All of these projects are still in their early stages, but perhaps the most talked about and architecturally ambitious project that broke ground this year is the Apple headquarters building in Cupertino, Calif. It was a project near and dear to the late Steve Jobs.
"It's a pretty amazing building — let me show it to you. It looks a little like a spaceship landed, but there it is," the late Apple CEO said in 2011, when he unveiled the drawings at a local city council meeting. "It's got this gorgeous courtyard in the middle, but a lot more. It's a circle, and so it's curved all the way around. As you know, if you build things, this is not the cheapest way to build something. There's not a straight piece of glass in this building."
The four-story doughnut's walls of glass stretch around the building for nearly a mile. The price tag: several billion dollars.
David Gissen, an architect and architectural historian at the California College of the Arts, says the building fits Apple's product design.
"That building is so fascinating," he says. "The purity of that design — it invokes or recalls the types of products that Apple releases. It's seamless; it's beautiful."
But others suggest that its vast scale might not be user-friendly. Employees, who are slated to move in in 2016, might have quite a hike to meet colleagues in another part of the building. In contrast, plans for the new Google facility in Mountain View, Calif., which is still being designed, call for no one to be more than a 2 1/2-minute walk from anyone else.
The architectural firm NBBJ is designing Google's new headquarters, as well as those for Samsung North America in San Jose, Calif., and Amazon in Seattle.
"What they are asking for is a building that reflects an identity and a personality," says NBBJ consultant Naomi Stanford. "They want the space to reflect their organizational values."
Historically, Stanford says, companies often viewed buildings as simply a cost. Now they're beginning to think about them as an asset — something that can be used to drive creativity and performance and attract and retain talent.
Nature plays a prominent role in all of these new buildings, Gissen says. He notes that there will be three immense, plant-filled spheres at Amazon's new headquarters.
The largest sphere will be 95 feet tall and 130 feet in diameter. Next to it, on each side, will be slightly smaller spheres. The faceted clear glass structures will face the street with an open plaza and green space connecting them to three large office towers.
"We literally see imagery that you would normally associate with a botanical garden," he says. "That is a very unusual and striking image for a corporate office building in a major American city."
Architect John Savo of NBBJ explains that the idea of a plant-filled conservatory was to create a place where Amazon employees could think and work more productively and creatively.
"There's ample studies out there that indicate that people walking in an urban street are thinking and feeling very differently than people walking in a park. In the parkland, they're both more relaxed and can concentrate better," he says.
The spheres are slated for completion at the end of 2016. The entire three-block project will be finished a year after that.
Amazon's John Schoettler, who oversees the company's global real estate, says the project will allow Amazon to add 12,000 new employees in Seattle.
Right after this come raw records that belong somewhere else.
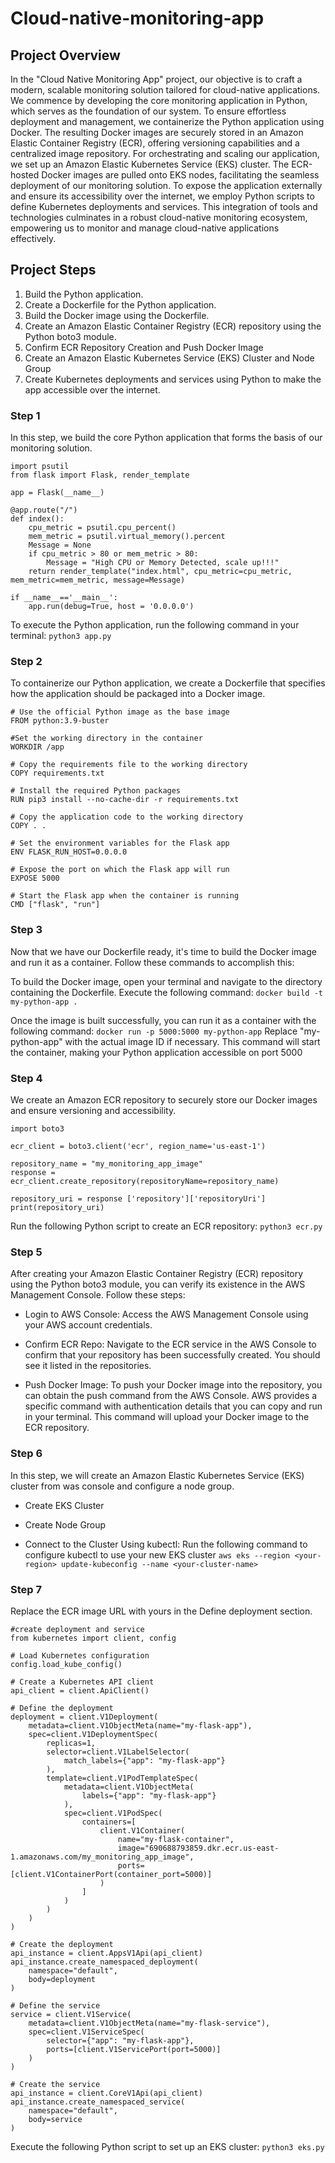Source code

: # Cloud-native-monitoring-app

## Project Overview
In the "Cloud Native Monitoring App" project, our objective is to craft a modern, scalable monitoring solution tailored for cloud-native applications. We commence by developing the core monitoring application in Python, which serves as the foundation of our system. To ensure effortless deployment and management, we containerize the Python application using Docker. The resulting Docker images are securely stored in an Amazon Elastic Container Registry (ECR), offering versioning capabilities and a centralized image repository. For orchestrating and scaling our application, we set up an Amazon Elastic Kubernetes Service (EKS) cluster. The ECR-hosted Docker images are pulled onto EKS nodes, facilitating the seamless deployment of our monitoring solution. To expose the application externally and ensure its accessibility over the internet, we employ Python scripts to define Kubernetes deployments and services. This integration of tools and technologies culminates in a robust cloud-native monitoring ecosystem, empowering us to monitor and manage cloud-native applications effectively.

## Project Steps
1. Build the Python application.
2. Create a Dockerfile for the Python application.
3. Build the Docker image using the Dockerfile.
4. Create an Amazon Elastic Container Registry (ECR) repository using the Python boto3 module.
5. Confirm ECR Repository Creation and Push Docker Image
6. Create an Amazon Elastic Kubernetes Service (EKS) Cluster and Node Group
7. Create Kubernetes deployments and services using Python to make the app accessible over the internet.

### Step 1 
In this step, we build the core Python application that forms the basis of our monitoring solution.

```
import psutil
from flask import Flask, render_template

app = Flask(__name__)

@app.route("/")
def index():
    cpu_metric = psutil.cpu_percent()
    mem_metric = psutil.virtual_memory().percent
    Message = None
    if cpu_metric > 80 or mem_metric > 80:
        Message = "High CPU or Memory Detected, scale up!!!"
    return render_template("index.html", cpu_metric=cpu_metric, mem_metric=mem_metric, message=Message)

if __name__=='__main__':
    app.run(debug=True, host = '0.0.0.0')
```
To execute the Python application, run the following command in your terminal: `python3 app.py`

### Step 2
To containerize our Python application, we create a Dockerfile that specifies how the application should be packaged into a Docker image.
```
# Use the official Python image as the base image
FROM python:3.9-buster

#Set the working directory in the container
WORKDIR /app

# Copy the requirements file to the working directory
COPY requirements.txt

# Install the required Python packages
RUN pip3 install --no-cache-dir -r requirements.txt

# Copy the application code to the working directory
COPY . .

# Set the environment variables for the Flask app
ENV FLASK_RUN_HOST=0.0.0.0

# Expose the port on which the Flask app will run
EXPOSE 5000

# Start the Flask app when the container is running
CMD ["flask", "run"]
```

### Step 3
Now that we have our Dockerfile ready, it's time to build the Docker image and run it as a container. Follow these commands to accomplish this:

To build the Docker image, open your terminal and navigate to the directory containing the Dockerfile. Execute the following command: `docker build -t my-python-app .`

Once the image is built successfully, you can run it as a container with the following command: `docker run -p 5000:5000 my-python-app` Replace "my-python-app" with the actual image ID if necessary. This command will start the container, making your Python application accessible on port 5000

### Step 4
We create an Amazon ECR repository to securely store our Docker images and ensure versioning and accessibility.
```
import boto3

ecr_client = boto3.client('ecr', region_name='us-east-1')

repository_name = "my_monitoring_app_image"
response = ecr_client.create_repository(repositoryName=repository_name)

repository_uri = response ['repository']['repositoryUri']
print(repository_uri)
```
Run the following Python script to create an ECR repository: `python3 ecr.py`

### Step 5
After creating your Amazon Elastic Container Registry (ECR) repository using the Python boto3 module, you can verify its existence in the AWS Management Console. Follow these steps:

- Login to AWS Console: Access the AWS Management Console using your AWS account credentials.

- Confirm ECR Repo: Navigate to the ECR service in the AWS Console to confirm that your repository has been successfully created. You should see it listed in the repositories.

- Push Docker Image: To push your Docker image into the repository, you can obtain the push command from the AWS Console. AWS provides a specific command with authentication details that you can copy and run in your terminal. This command will upload your Docker image to the ECR repository.

### Step 6
In this step, we will create an Amazon Elastic Kubernetes Service (EKS) cluster from was console and configure a node group.

- Create EKS Cluster

- Create Node Group

- Connect to the Cluster Using kubectl: Run the following command to configure kubectl to use your new EKS cluster `aws eks --region <your-region> update-kubeconfig --name <your-cluster-name>`

### Step 7
Replace the ECR image URL with yours in the Define deployment section.
```
#create deployment and service
from kubernetes import client, config

# Load Kubernetes configuration
config.load_kube_config()

# Create a Kubernetes API client
api_client = client.ApiClient()

# Define the deployment
deployment = client.V1Deployment(
    metadata=client.V1ObjectMeta(name="my-flask-app"),
    spec=client.V1DeploymentSpec(
        replicas=1,
        selector=client.V1LabelSelector(
            match_labels={"app": "my-flask-app"}
        ),
        template=client.V1PodTemplateSpec(
            metadata=client.V1ObjectMeta(
                labels={"app": "my-flask-app"}
            ),
            spec=client.V1PodSpec(
                containers=[
                    client.V1Container(
                        name="my-flask-container",
                        image="690688793859.dkr.ecr.us-east-1.amazonaws.com/my_monitoring_app_image",
                        ports=[client.V1ContainerPort(container_port=5000)]
                    )
                ]
            )
        )
    )
)

# Create the deployment
api_instance = client.AppsV1Api(api_client)
api_instance.create_namespaced_deployment(
    namespace="default",
    body=deployment
)

# Define the service
service = client.V1Service(
    metadata=client.V1ObjectMeta(name="my-flask-service"),
    spec=client.V1ServiceSpec(
        selector={"app": "my-flask-app"},
        ports=[client.V1ServicePort(port=5000)]
    )
)

# Create the service
api_instance = client.CoreV1Api(api_client)
api_instance.create_namespaced_service(
    namespace="default",
    body=service
)
```
Execute the following Python script to set up an EKS cluster: `python3 eks.py`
He emphasized the company's decision to build in the heart of the city rather than in the suburbs.
"I think it differentiates us from other companies and allows us to attract the type of employee that wants to be urban and live in an urban environment," Schoettler says.
Architecture critic Allison Arieff, who writes for the New York Times and other publications, says tech companies talk a lot about serendipitous exchanges fostering new ideas. But she's not convinced the deliberately self-contained suburban buildings will facilitate that.
"The only people that you're really running into are your co-workers, and at a certain point that leads to a certain level of naval-gazing, I think, because you're only ever talking to people who sort of agree with what you're saying," she says.